Computers can be little or big endian. Wondering what endianness is all about, where it originated from and its impacts on code performance? I was too.
Let's take the integer
168496141, as an example.
In little-endian, the least significant bytes come first, which gives us:
address | byte value -------------------- 0x00 | 0x0D -> least significant 0x01 | 0x0C 0x02 | 0x0B 0x03 | 0x0A
In big-endian, the most significant bytes come first, which gives us:
address | byte value -------------------- 0x00 | 0x0A -> most significant 0x01 | 0x0B 0x02 | 0x0C 0x03 | 0x0D
But why bother having two different ways to save integers in memory?
The question "What are the pros and cons of little-endian versus big-endian?" on Quora seems to indicate that neither one is better than the other.
But, x86-64 is a very popular CPU architecture and it is little endian. Same with ARM CPUs, even recent ones: they use little-endian encoding. So with these CPU architectures, networked programs need to reorder bytes on a regular basis to accommodate to the network byte-order: big-endian.

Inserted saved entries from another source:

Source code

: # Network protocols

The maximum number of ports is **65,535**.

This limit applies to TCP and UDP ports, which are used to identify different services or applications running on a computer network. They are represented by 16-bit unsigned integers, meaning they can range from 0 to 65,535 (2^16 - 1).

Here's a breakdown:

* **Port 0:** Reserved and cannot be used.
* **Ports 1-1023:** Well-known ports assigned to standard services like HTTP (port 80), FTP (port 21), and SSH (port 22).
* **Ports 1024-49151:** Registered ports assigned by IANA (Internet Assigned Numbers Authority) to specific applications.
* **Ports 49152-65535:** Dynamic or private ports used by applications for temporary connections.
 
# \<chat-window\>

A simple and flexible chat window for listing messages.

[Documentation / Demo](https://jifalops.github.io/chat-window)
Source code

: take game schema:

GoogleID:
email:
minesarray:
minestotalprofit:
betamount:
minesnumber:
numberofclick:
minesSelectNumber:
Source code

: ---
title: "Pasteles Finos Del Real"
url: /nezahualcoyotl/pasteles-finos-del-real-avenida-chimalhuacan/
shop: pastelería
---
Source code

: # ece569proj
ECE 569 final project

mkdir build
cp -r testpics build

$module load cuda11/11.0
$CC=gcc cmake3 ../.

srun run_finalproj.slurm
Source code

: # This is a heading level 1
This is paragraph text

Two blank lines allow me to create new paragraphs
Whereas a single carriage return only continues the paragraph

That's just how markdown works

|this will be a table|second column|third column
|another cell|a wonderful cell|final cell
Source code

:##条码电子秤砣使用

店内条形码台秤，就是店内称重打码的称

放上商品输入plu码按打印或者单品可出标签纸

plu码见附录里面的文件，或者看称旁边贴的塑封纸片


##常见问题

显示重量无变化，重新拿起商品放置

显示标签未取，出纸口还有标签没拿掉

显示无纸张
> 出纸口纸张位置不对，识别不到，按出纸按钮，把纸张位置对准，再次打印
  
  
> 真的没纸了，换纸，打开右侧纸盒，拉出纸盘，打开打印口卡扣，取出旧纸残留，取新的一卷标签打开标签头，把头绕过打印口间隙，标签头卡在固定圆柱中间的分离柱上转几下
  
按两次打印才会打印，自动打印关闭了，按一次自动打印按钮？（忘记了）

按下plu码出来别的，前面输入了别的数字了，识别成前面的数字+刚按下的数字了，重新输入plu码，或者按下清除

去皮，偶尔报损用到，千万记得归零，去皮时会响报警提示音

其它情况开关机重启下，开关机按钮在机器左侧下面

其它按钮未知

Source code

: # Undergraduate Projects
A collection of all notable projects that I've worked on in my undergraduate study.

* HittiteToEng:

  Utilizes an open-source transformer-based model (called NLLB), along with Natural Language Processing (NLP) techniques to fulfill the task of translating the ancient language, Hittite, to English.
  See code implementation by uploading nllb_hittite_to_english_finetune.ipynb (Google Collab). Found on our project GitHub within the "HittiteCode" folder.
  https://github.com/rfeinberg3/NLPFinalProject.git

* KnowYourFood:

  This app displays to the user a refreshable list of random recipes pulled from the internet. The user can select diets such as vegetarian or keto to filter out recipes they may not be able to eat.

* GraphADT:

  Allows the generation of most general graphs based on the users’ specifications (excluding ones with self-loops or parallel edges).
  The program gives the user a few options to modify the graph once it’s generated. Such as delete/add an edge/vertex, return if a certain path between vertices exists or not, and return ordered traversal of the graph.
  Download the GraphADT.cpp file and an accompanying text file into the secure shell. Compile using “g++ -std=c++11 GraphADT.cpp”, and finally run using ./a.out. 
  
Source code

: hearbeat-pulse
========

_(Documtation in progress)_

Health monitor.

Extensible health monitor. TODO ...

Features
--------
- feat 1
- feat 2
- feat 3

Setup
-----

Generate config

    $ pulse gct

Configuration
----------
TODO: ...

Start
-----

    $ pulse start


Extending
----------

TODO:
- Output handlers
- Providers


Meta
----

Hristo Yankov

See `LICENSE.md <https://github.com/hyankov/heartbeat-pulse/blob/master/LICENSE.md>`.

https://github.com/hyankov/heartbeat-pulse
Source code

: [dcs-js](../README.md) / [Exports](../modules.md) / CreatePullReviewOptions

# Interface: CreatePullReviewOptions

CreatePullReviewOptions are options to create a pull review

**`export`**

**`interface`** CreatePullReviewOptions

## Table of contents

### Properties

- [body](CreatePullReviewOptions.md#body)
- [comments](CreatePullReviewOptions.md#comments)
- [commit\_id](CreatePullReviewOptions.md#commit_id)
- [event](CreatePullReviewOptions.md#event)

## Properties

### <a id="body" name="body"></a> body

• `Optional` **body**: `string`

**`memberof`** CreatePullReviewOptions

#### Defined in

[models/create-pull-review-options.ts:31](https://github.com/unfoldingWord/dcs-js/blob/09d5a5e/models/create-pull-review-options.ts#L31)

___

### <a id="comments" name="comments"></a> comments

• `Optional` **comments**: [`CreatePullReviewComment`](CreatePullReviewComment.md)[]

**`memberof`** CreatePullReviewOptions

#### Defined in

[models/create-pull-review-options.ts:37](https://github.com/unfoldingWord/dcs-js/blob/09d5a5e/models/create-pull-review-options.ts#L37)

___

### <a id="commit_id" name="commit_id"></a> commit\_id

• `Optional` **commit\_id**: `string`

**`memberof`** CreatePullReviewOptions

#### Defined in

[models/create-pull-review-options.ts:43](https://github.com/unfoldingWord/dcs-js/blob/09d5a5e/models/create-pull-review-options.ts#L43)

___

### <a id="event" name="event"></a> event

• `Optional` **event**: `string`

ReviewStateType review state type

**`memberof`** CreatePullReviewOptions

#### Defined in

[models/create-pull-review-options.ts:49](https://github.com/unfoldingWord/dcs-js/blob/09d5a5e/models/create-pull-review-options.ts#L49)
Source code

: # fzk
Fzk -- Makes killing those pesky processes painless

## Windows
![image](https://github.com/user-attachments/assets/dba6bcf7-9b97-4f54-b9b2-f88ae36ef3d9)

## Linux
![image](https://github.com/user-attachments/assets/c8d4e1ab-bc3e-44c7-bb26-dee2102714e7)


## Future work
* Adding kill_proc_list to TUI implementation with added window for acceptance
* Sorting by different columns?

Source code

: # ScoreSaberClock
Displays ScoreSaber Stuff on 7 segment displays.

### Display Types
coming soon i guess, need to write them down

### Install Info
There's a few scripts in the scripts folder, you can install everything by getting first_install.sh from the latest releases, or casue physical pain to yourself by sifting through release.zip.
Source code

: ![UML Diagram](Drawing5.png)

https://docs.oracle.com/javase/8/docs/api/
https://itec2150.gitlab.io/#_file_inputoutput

Given all of this byte shuffling, would network performance decrease? Probably. But not so much.
I just checked the Intel 64 instruction set and it has a
BSWAP instruction that is specially made to convert integers from big-endian to little-endian and vice-versa:
This instruction is used by the operating system kernels. For instance, on my Arch Linux installation,
BSWAP appears in the
I trust that Intel probably optimized these functions as much as possible. So I suppose the performance impact of calling
BSWAP is small. In addition, there are several cases where swapping byte order can be completely avoided:
- big-endian machines already use network byte order internally, so they don't need to swap byte order before sending data off to the network
- little-endian machines that talk to each other over TCP do not need to swap bytes since the bytes are read in-order on the receiving end
The only case where endianness should really cause slow down is if a big-endian machine talked with a little-endian machine.
However, Akash Sharma makes a good point for little-endian.
He explains how little-endian makes common maths operations easier:
Consider an example where you want to find whether a number is even or odd. Now that requires testing the least significant bit. If it is 0 it is even. In Little Endian Ordering least significant byte is stored at starting address. So just retrieve the byte and look at its last bit. — Akash Sharma
And how little-endian makes typecasts to smaller types easier:
For example you want to typecast a 4 bytes data type to 2 bytes data type. In Little Endian Ordering it is pretty straightforward as you just need to retrieve the first 2 bytes from starting address in order and you would get the correct number. — Akash Sharma
The paper "On holy wars and a plea for peace" by Danny Cohen also gives some interesting background behind the decision to use big-endian for network byte order. This paper is referenced in rfc1700 which defines network byte-order, which is why it makes sense to talk about it here.
Cohen's paper points to the inconsistency of some little-endian systems back in the eighties, when the paper was written:
Most computers were designed by Big-Endians, who under the threat of criminal prosecution pretended to be Little-Endians, rather than seeking exile in Blefuscu. They did it by using the B0-to-B31 convention of the Little-Endians, while keeping the Big-Endians' conventions for bytes and words. — Danny Cohen
This sounds like a joke, but Cohen goes on to describe how the M68000 microprocessor was little-endian for bits but big-endian for words (bytes), double-words and quad-words.
And it points to the better consistency of some big-endian systems:
The PDP10 and the 360, for example, were designed by Big-Endians: their bit order, byte-order, word-order and page-order are the same. The same order also applies to long (multi-word) character strings and to multiple precision numbers. — Danny Cohen
Finally, it ends by saying that making a decision and having all computer scientists agree on it will be extraordinarily difficult. For this reason, it suggests:
How about tossing a coin ??? — Danny Cohen
Almost 40 years later, the network folks have settled for big-endian and the majority-share CPUs (x86, arm) are little-endian. In software development though, the choice is not clear. Luckily, we probably will never have to worry about bit-endianness, only byte-endianness. Partial win, I guess.